Loading a model with custom python using Ray libraries

  serveConfigV2: |
    applications:
    - name: llama-2
      route_prefix: /
      import_path: model_nf4_mg:chat_app_nf4_mg
      runtime_env:
        working_dir: "https://github.com/kenthua/ai-ml/archive/refs/tags/v0.0.5.zip"
        env_vars:
          MODEL_ID: "meta-llama/Llama-2-70b-chat-hf"
      deployments:
      - name: Chat
        num_replicas: 1

We use serve run model_nf4_mg:chat_app_nf4_mg which maps to our python file and our binding name in the python code.

The runtime_env.working_dir on takes local path or a zip archive which is why I made a release of my repo to get a zip to use for loading.

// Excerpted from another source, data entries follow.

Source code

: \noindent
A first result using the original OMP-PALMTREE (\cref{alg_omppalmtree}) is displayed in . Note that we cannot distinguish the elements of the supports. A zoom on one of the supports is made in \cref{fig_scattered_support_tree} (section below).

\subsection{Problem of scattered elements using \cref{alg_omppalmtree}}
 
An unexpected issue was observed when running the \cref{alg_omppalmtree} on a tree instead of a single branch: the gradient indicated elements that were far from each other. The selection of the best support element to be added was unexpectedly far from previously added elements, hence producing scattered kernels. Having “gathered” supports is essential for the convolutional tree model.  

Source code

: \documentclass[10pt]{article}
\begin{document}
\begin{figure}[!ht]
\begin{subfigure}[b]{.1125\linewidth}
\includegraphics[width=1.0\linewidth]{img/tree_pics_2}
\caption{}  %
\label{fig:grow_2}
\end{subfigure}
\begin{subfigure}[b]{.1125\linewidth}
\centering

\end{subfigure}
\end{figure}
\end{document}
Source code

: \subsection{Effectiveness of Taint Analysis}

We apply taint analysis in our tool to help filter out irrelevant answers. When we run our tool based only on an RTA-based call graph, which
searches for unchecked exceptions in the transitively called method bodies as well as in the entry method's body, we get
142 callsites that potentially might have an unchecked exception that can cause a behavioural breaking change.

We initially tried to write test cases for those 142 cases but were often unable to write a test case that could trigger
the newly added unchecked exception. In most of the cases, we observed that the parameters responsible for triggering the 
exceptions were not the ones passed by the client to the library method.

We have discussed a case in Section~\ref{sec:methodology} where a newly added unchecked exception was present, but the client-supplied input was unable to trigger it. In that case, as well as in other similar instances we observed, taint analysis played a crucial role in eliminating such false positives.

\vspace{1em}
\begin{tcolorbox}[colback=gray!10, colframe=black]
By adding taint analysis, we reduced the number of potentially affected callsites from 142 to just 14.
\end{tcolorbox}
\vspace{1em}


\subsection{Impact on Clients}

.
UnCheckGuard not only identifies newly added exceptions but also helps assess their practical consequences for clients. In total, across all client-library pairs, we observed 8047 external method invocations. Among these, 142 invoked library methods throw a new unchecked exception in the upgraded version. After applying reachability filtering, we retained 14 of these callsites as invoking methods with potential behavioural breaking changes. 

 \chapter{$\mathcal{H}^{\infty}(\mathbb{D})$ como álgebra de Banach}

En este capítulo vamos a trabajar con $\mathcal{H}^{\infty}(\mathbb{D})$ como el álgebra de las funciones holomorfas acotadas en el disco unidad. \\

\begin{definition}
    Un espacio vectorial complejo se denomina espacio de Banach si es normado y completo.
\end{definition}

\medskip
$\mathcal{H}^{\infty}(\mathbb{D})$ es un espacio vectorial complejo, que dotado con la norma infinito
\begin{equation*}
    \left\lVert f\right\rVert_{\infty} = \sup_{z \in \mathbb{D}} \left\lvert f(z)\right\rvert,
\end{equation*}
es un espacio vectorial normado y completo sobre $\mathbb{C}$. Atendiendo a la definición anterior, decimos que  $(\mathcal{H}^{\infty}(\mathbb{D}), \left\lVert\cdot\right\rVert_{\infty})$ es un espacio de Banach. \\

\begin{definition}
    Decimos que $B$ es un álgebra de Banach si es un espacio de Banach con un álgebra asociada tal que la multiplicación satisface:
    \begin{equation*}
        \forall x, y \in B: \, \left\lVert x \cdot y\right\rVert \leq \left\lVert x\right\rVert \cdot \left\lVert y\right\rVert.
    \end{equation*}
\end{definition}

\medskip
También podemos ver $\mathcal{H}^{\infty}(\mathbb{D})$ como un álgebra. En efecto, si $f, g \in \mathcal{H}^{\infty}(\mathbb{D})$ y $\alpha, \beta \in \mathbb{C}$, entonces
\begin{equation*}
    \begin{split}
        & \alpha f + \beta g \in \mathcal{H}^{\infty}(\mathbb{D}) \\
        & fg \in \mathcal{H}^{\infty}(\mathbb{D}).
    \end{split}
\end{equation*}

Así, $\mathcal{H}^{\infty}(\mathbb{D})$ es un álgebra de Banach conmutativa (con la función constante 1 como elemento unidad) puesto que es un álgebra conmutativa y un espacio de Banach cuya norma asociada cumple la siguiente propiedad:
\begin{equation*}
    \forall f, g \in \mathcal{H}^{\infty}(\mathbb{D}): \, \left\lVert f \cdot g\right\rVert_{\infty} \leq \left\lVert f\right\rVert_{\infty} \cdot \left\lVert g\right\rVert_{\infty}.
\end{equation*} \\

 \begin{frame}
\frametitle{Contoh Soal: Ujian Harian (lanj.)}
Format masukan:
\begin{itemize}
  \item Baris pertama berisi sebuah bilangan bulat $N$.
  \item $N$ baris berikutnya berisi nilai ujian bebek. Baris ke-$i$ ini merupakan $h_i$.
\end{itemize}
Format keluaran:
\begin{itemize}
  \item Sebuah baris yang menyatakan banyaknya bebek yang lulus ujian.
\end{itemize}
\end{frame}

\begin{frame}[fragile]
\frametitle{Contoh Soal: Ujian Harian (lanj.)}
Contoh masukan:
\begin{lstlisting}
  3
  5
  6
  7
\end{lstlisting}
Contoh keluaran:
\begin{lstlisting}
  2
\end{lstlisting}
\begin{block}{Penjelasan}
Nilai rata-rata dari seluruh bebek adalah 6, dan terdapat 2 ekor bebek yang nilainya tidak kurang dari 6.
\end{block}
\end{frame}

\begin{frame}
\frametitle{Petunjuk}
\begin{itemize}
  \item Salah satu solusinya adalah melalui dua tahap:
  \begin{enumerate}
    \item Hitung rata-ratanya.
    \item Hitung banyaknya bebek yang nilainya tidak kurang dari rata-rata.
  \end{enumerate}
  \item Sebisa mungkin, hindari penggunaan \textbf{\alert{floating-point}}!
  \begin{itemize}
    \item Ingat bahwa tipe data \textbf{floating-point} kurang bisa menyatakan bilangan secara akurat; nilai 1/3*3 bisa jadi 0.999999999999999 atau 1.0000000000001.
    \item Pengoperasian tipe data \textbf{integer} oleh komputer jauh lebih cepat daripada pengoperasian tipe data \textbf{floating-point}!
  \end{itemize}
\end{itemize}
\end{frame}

For the time being I’m using the pre-built anyscale/ray-llm container image for the head and worker groups. Since I have specific models I want to load I can use the working_dir as a way to specify what to load without manipulating the image. Alternatively for a custom pipeline, you may want to incorporate adding the appropriate files into a custom image as part of your pipeline.

Checking status

Ray has a great UI to look at the status, resource details, jobs and workers of your cluster. You can access this UI by forwarding the UI port:

kubectl port-forward pod/your_head_pod 8265:8265

You can also get some details via CLI by running some available commands

kubectl exec -it your_head_pod -- bash

and then runnining in the container, there are more commands you can use to get more details

ray status

serve status

ray list nodes

More to come. These are just some initial thoughts, so I may be misinterpreting some aspects or there may be more ideal ways of performing the same task.